Comme dans le Scivias, l’explication de la vision suit sa description : « Le manteau et la barbe effleurent le crâne du premier visage : dans l’ensemble du plan de la prescience divine, le sommet de l’amour suprême voulut que le Fils de Dieu, en son humanité, ramenât l’homme perdu chez lui, au Royaume des cieux. Une aile se détache des deux côtés du cou de la figure. Toutes deux s’élèvent au-dessus de l’anneau pour se réunir en haut : c’est qu’il est impossible de séparer l’amour de Dieu et celui du prochain, lorsqu’ils s’expriment dans l’unité de la foi par l’énergie divine d’amour, et lorsqu’ils enserrent la foi dans un suprême désir. »
Il est intéressant d’observer que, dans la 3e vision d’Hildegard, les deux cercles figurant le Père et le Fils, laissent place à l’homme universel, centre de la création.
La miniature d’Hildegard von Bingen représentant l’homme au centre de l’univers fait penser aux théories de l’architecte romain du 1er siècle avant J.C., Vitruve, reprises par le dessin de Léonard de Vinci, au XVe siècle. On l’appelle « l’homme de Vitruve » ou « l’homme universel ». Vitruve écrit dans son Traité d’Architecture « De Architectura », au Livre III : « Pour qu’un bâtiment soit beau, il doit posséder une symétrie et des proportions parfaites comme celles qu’on trouve dans la nature. »
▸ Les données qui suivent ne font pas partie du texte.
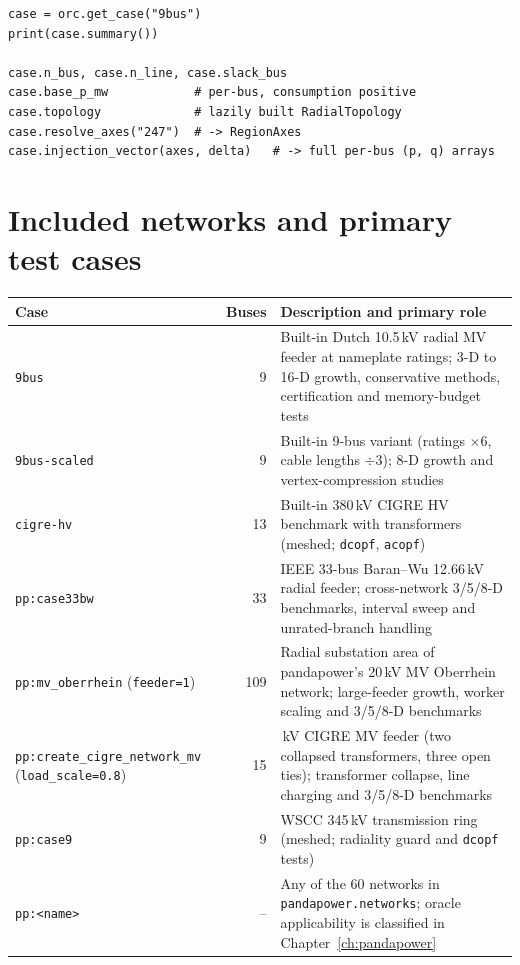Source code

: \documentclass[11pt,a4paper]{report}
\newcommand{\code}[1]{\texttt{\small #1}}
\begin{document}
\begin{lstlisting}
case = orc.get_case("9bus")
print(case.summary())

case.n_bus, case.n_line, case.slack_bus
case.base_p_mw            # per-bus, consumption positive
case.topology             # lazily built RadialTopology
case.resolve_axes("247")  # -> RegionAxes
case.injection_vector(axes, delta)   # -> full per-bus (p, q) arrays
\end{lstlisting}

\section{Included networks and primary test cases}

\begin{center}\small
\begin{tabular}{@{}>{\raggedright\arraybackslash}p{4.7cm}r>{\raggedright\arraybackslash}p{8.9cm}@{}}
\toprule
Case & Buses & Description and primary role \\
\midrule
\code{9bus} & 9 & Built-in Dutch 10.5\,kV radial MV feeder at nameplate ratings; 3-D to 16-D growth, conservative methods, certification and memory-budget tests \\
\code{9bus-scaled} & 9 & Built-in 9-bus variant (ratings $\times 6$, cable lengths $\div 3$); 8-D growth and vertex-compression studies \\
\code{cigre-hv} & 13 & Built-in 380\,kV CIGRE HV benchmark with transformers (meshed; \code{dcopf}, \code{acopf}) \\
\code{pp:case33bw} & 33 & IEEE 33-bus Baran--Wu 12.66\,kV radial feeder; cross-network 3/5/8-D benchmarks, interval sweep and unrated-branch handling \\
\code{pp:mv\_oberrhein} (\code{feeder=1}) & 109 & Radial substation area of pandapower's 20\,kV MV Oberrhein network; large-feeder growth, worker scaling and 3/5/8-D benchmarks \\
\code{pp:create\_cigre\_network\_mv} (\code{load\_scale=0.8}) & 15 & 20\,kV CIGRE MV feeder (two collapsed transformers, three open ties); transformer collapse, line charging and 3/5/8-D benchmarks \\
\code{pp:case9} & 9 & WSCC 345\,kV transmission ring (meshed; radiality guard and \code{dcopf} tests) \\
\code{pp:<name>} & -- & Any of the 60 networks in \code{pandapower.networks}; oracle applicability is classified in Chapter~\ref{ch:pandapower} \\
\bottomrule
\end{tabular}
\end{center}
\end{document}

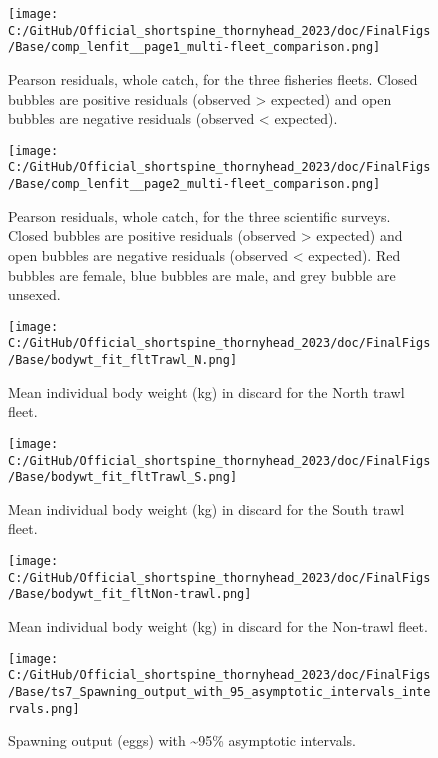 \documentclass[11pt,
  letterpaper,
]{article}
\begin{document}
\begin{figure}
\centering
\texttt{[image: C:/GitHub/Official\_shortspine\_thornyhead\_2023/doc/FinalFigs/Base/comp\_lenfit\_\_page1\_multi-fleet\_comparison.png]}
\caption{Pearson residuals, whole catch, for the three fisheries fleets. Closed bubbles are positive residuals (observed \textgreater{} expected) and open bubbles are negative residuals (observed \textless{} expected).\label{fig:resids_fisheries}}
\end{figure}

\begin{figure}
\centering
\texttt{[image: C:/GitHub/Official\_shortspine\_thornyhead\_2023/doc/FinalFigs/Base/comp\_lenfit\_\_page2\_multi-fleet\_comparison.png]}
\caption{Pearson residuals, whole catch, for the three scientific surveys. Closed bubbles are positive residuals (observed \textgreater{} expected) and open bubbles are negative residuals (observed \textless{} expected). Red bubbles are female, blue bubbles are male, and grey bubble are unsexed.\label{fig:resids_survey}}
\end{figure}

\begin{figure}
\centering
\texttt{[image: C:/GitHub/Official\_shortspine\_thornyhead\_2023/doc/FinalFigs/Base/bodywt\_fit\_fltTrawl\_N.png]}
\caption{Mean individual body weight (kg) in discard for the North trawl fleet.\label{fig:weightNorthTrl}}
\end{figure}

\begin{figure}
\centering
\texttt{[image: C:/GitHub/Official\_shortspine\_thornyhead\_2023/doc/FinalFigs/Base/bodywt\_fit\_fltTrawl\_S.png]}
\caption{Mean individual body weight (kg) in discard for the South trawl fleet.\label{fig:weightSouthTrl}}
\end{figure}

\begin{figure}
\centering
\texttt{[image: C:/GitHub/Official\_shortspine\_thornyhead\_2023/doc/FinalFigs/Base/bodywt\_fit\_fltNon-trawl.png]}
\caption{Mean individual body weight (kg) in discard for the Non-trawl fleet.\label{fig:weightNonTrl}}
\end{figure}

\begin{figure}
\centering
\texttt{[image: C:/GitHub/Official\_shortspine\_thornyhead\_2023/doc/FinalFigs/Base/ts7\_Spawning\_output\_with\_95\_asymptotic\_intervals\_intervals.png]}
\caption{Spawning output (eggs) with \sim 95\% asymptotic intervals.\label{fig:spawnout}}
\end{figure}
\end{document}
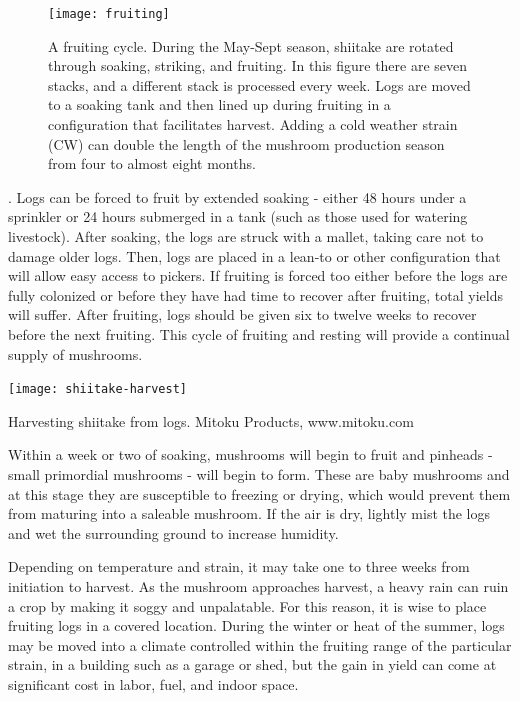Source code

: \documentclass{tufte-handout}
\begin{document}
\begin{figure}
\texttt{[image: fruiting]}
\caption{A fruiting cycle. During the May-Sept season, shiitake are rotated through soaking, striking, and fruiting. 
In this figure there are seven stacks, and a different stack is processed every week. Logs are moved to a soaking tank and then lined up during fruiting in a configuration that facilitates harvest.
Adding a cold weather strain (CW) can double the length of the mushroom production season from four to almost eight months.}
\end{figure}

. 
Logs can be forced to fruit by extended soaking - either 48 hours under a sprinkler or 24 hours submerged in a tank (such as those used for watering livestock). 
After soaking, the logs are struck with a mallet,  taking care not to damage older logs. 
Then, logs are placed in a lean-to or other configuration that will allow easy access to pickers.
If fruiting is forced too either before the logs are fully colonized or before they have had time to recover after fruiting, total yields will suffer. 
After fruiting, logs should be given six to twelve weeks to recover before the next fruiting. 
This cycle of fruiting and resting will provide a continual supply of mushrooms.

\begin{marginfigure}
\texttt{[image: shiitake-harvest]}
\caption{Harvesting shiitake from logs. Mitoku Products, www.mitoku.com}
\end{marginfigure}

Within a week or two of soaking, mushrooms will begin to fruit and pinheads - small primordial mushrooms - will begin to form. These are baby mushrooms and at this stage they are susceptible to freezing or drying, which would prevent them from maturing into a saleable mushroom. 
If the air is dry, lightly mist the logs and wet the surrounding ground to increase humidity.

Depending on temperature and strain, it may take one to three weeks from initiation to harvest. 
As the mushroom approaches harvest, a heavy rain can ruin a crop by making it soggy and unpalatable. 
For this reason, it is wise to place fruiting logs in a covered location. 
During the winter or heat of the summer, logs may be moved into a climate controlled within the fruiting range of the particular strain, in a building such as a garage or shed, but the gain in yield can come at significant cost in labor, fuel, and indoor space.
\end{document}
L’homme devient ainsi le modèle géométrique idéal pour l’architecture. Le dessin de Vinci représente un homme en deux positions superposées, bras et jambes écartés, inscrits dans un cercle et un carré. Le bâtiment parfait pour Vitruve était déjà le temple, lieu du divin, le carré formant le sol et le cercle le dôme. Les formes géométriques du cercle et du carré sont considérées comme parfaites à la Renaissance.